In: Statistics and Probability
Homeowners across the nation are concerned with how much their electric bill is each month. The American Housing Survey collects that information along with a whole host of other variables including the number of bedrooms in a house. Can the number of bedrooms in a house help us predict the electric bill? Twenty randomly selected houses produced the key numeric measures below where x = number of bedrooms and y = amount of electric bill in dollars.
n=20
Σx = 58 (sum x)
Σy = 2690 (sum y)
Σx2 = 190 (sum x^2)
Σy2 = 489700 (sum y^2)
Σxy = 8670 (sum xy)
SSxx = 21.8
SSyy = 127895
SSxy = 869
1. Find the sample slope coefficient for the estimated simple linear regression equation between number of bedrooms and the electric bill.
2. Find the y-intercept for the estimated simple linear regression equation between number of bedrooms and electric bill.
3. Write the estimated simple linear regression equation between number of bedrooms and electric bill.
4. Predict the amount of the electric bill in a house with 4 bedrooms.
5. Find the Sum of Squares due to Regression for the estimated simple linear regression equation between number of bedrooms and electric bill.
6. Find the Sum of Squares due to Error for the estimated simple linear regression equation between number of bedrooms and electric bill.
7. Find the coefficient of determination for the estimated simple linear regression equation between number of bedrooms and electric bill.
8. Interpret the coefficient of determination for the estimated simple linear regression equation between number of bedrooms and electric bill.
9. Find the correlation coefficient for the estimated simple linear regression equation between number of bedrooms and electric bill.
10. Find the Mean Square Error for the estimated simple linear regression equation between number of bedrooms and electric bill.

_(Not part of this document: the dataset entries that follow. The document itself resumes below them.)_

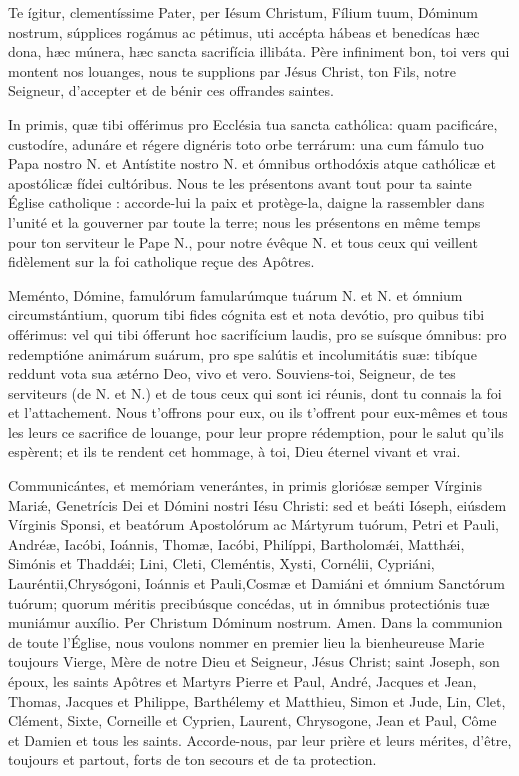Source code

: \begin{paracol}{2}

\LigneParacol
{Te ígitur, clementíssime Pater, per Iésum Christum, Fílium tuum, Dóminum nostrum, súpplices rogámus ac pétimus, uti accépta hábeas et benedícas hæc dona, hæc múnera, hæc sancta sacrifícia illibáta.}
{Père infiniment bon, toi vers qui mon\-tent nos louanges, nous te supplions par Jésus Christ, ton Fils, notre Seigneur, d'accepter et de bénir ces offrandes saintes.}

\LigneParacol
{In primis, quæ tibi offérimus pro Ecclésia tua sancta cathólica: quam pacificáre, custodíre, adunáre et régere dignéris toto orbe terrárum: una cum fámulo tuo Papa nostro N. et Antístite nostro N. et ómnibus orthodóxis atque cathólicæ et apostólicæ fídei cultóribus.}
{Nous te les présentons avant tout pour ta sainte Église catholique : accorde-lui la paix et protège-la, daigne la rassembler dans l'unité et la gouverner par toute la terre; nous les présentons en même temps pour ton serviteur le Pape N., pour notre évêque N. et tous ceux qui veillent fidèlement sur la foi catholique reçue des Apôtres.}

\LigneParacol
{Meménto, Dómine, famulórum famularúmque tuárum N. et N. et ómnium circumstántium, quorum tibi fides cógnita est et nota devótio, pro quibus tibi offérimus: vel qui tibi ófferunt hoc sacrifícium laudis, pro se suísque ómnibus: pro redemptióne animárum suárum, pro spe salútis et incolumitátis suæ: tibíque reddunt vota sua ætérno Deo, vivo et vero.}
{Souviens-toi, Seigneur, de tes serviteurs (de N. et N.) et de tous ceux qui sont ici réunis, dont tu connais la foi et l'attachement. Nous t'offrons pour eux, ou ils t'offrent pour eux-mêmes et tous les leurs ce sacrifice de louange, pour leur propre rédemption, pour le salut qu'ils espèrent; et ils te rendent cet hommage, à toi, Dieu éternel vivant et vrai.}

\LigneParacol
{Communicántes, et memóriam venerántes, in primis gloriósæ semper Vírginis Mariǽ, Genetrícis Dei et Dómini nostri Iésu Christi: sed et beáti Ióseph, eiúsdem Vírginis Sponsi, et beatórum Apostolórum ac Mártyrum tuórum, Petri et Pauli, Andréæ, Iacóbi, Ioánnis, Thomæ, Iacóbi, Philíppi, Bartholomǽi, Matthǽi, Simónis et Thaddǽi; Lini, Cleti, Cleméntis, Xysti, Cornélii, Cypriáni, Lauréntii,Chrysógoni, Ioánnis et Pauli,Cosmæ et Damiáni et ómnium Sanctórum tuórum; quorum méritis precibúsque concédas, ut in ómnibus protectiónis tuæ muniámur auxílio. Per Christum Dóminum nostrum. Amen.}
{Dans la communion de toute l'Église, nous voulons nommer en premier lieu la bienheureuse Marie toujours Vierge, Mère de notre Dieu et Seigneur, Jésus Christ; saint Joseph, son époux, les saints Apôtres et Martyrs Pierre et Paul, André, Jacques et Jean, Thomas, Jacques et Philippe, Barthélemy et Matthieu, Simon et Jude, Lin, Clet, Clément, Sixte, Corneille et Cyprien, Laurent, Chrysogone, Jean et Paul, Côme et Damien et tous les saints. Accorde-nous, par leur prière et leurs mérites, d'être, toujours et partout, forts de ton secours et de ta protection.}


\end{paracol}
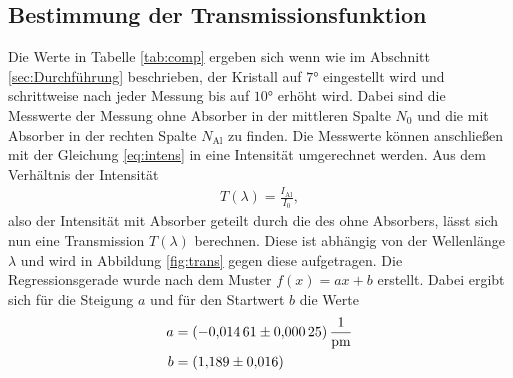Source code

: \FloatBarrier

\subsection{Bestimmung der Transmissionsfunktion}
Die Werte in Tabelle \ref{tab:comp} ergeben sich wenn wie im Abschnitt \ref{sec:Durchführung} beschrieben, der Kristall auf $7\si{\degree}$ eingestellt wird und schrittweise nach jeder Messung bis auf $10\si{\degree}$ erhöht wird.
Dabei sind die Messwerte der Messung ohne Absorber in der mittleren Spalte $N_0$ und die mit Absorber in der rechten Spalte $N_\text{Al}$ zu finden.
Die Messwerte können anschließen mit der Gleichung \eqref{eq:intens} in eine Intensität umgerechnet werden.
Aus dem Verhältnis der Intensität
\begin{align*} 
T(\lambda) = \frac{I_\text{Al}}{I_0},
\end{align*}
also der Intensität mit Absorber geteilt durch die des ohne Absorbers, lässt sich nun eine Transmission $T(\lambda)$ berechnen.
Diese ist abhängig von der Wellenlänge $\lambda$ und wird in Abbildung \ref{fig:trans} gegen diese aufgetragen.
Die Regressionsgerade wurde nach dem Muster $f(x) = ax+b$ erstellt.
Dabei ergibt sich für die Steigung $a$ und für den Startwert $b$ die Werte
\begin{align*}
  a & =  \SI{-0.01461(25)}{\frac{1}{\pico\meter}} \\
  b & =   \SI{1.189(16)}{} \\
\end{align*}
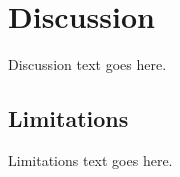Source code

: \section{Discussion}
\label{sec:discussion}


Discussion text goes here.

\subsection{Limitations}
\label{sec:limitations}


Limitations text goes here.
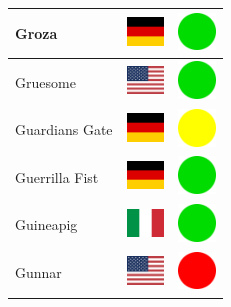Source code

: \documentclass[12pt, a4paper, twoside]{report}
\begin{document}
\begin{center}
\begin{longtable}{|p{5cm}|p{2cm}|p{2cm}|}
 Groza                                                      & \includegraphics[width=1cm]{../img/flags/de} &   \includegraphics[width=1cm]{../likes/y} \\ \hline
 Gruesome                                                   & \includegraphics[width=1cm]{../img/flags/us} &   \includegraphics[width=1cm]{../likes/y} \\ \hline
 Guardians Gate                                             & \includegraphics[width=1cm]{../img/flags/de} &   \includegraphics[width=1cm]{../likes/m} \\ \hline
 Guerrilla Fist                                             & \includegraphics[width=1cm]{../img/flags/de} &   \includegraphics[width=1cm]{../likes/y} \\ \hline
 Guineapig                                                  & \includegraphics[width=1cm]{../img/flags/it} &   \includegraphics[width=1cm]{../likes/y} \\ \hline
 Gunnar                                                     & \includegraphics[width=1cm]{../img/flags/us} &   \includegraphics[width=1cm]{../likes/n} \\ \hline

\end{longtable}
\end{center}
\end{document}
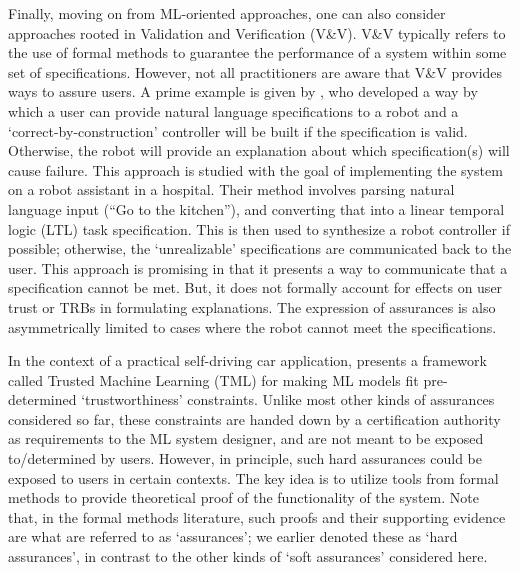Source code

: Finally, moving on from ML-oriented approaches, one can also consider approaches rooted in Validation and Verification (V\&V). V\&V typically refers to the use of formal methods to guarantee the performance of a system within some set of specifications. However, not all practitioners are aware that V\&V provides ways to assure users. A prime example is given by \citet{Raman2013-mz}, who developed a way by which a user can provide natural language specifications to a robot and a `correct-by-construction' controller will be built if the specification is valid. Otherwise, the robot will provide an explanation about which specification(s) will cause failure. This approach is studied with the goal of implementing the system on a robot assistant in a hospital. Their method involves parsing natural language input (``Go to the kitchen''), and converting that into a linear temporal logic (LTL) task specification. This is then used to synthesize a robot controller if possible; otherwise, the `unrealizable' specifications are communicated back to the user. This approach is promising in that it presents a way to communicate that a specification cannot be met. But, it does not formally account for effects on user trust or TRBs in formulating explanations. The expression of assurances is also asymmetrically limited to cases where the robot cannot meet the specifications. 

In the context of a practical self-driving car application, \citet{Ghosh2016-dl} presents a framework called Trusted Machine Learning (TML) for making ML models fit pre-determined `trustworthiness' constraints. Unlike most other kinds of assurances considered so far, these constraints are handed down by a certification authority as requirements to the ML system designer, and are not meant to be exposed to/determined by users. However, in principle, such hard assurances could be exposed to users in certain contexts. The key idea is to utilize tools from formal methods to provide theoretical proof of the functionality of the system. Note that, in the formal methods literature, such proofs and their supporting evidence are what are referred to as `assurances'; we earlier denoted these as `hard assurances', in contrast to the other kinds of `soft assurances' considered here.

11. Find the standard error of the estimate for the estimated simple linear regression equation between number of bedrooms and electric bill.
12. Find the standard error of the sample slope coefficient for the estimated simple linear regression equation between number of bedrooms and electric bill.
13. Find the standard error of y^∗ when given x* = 4
(More exact wording: Find the standard error of the mean electric bill for houses with 4 bedrooms)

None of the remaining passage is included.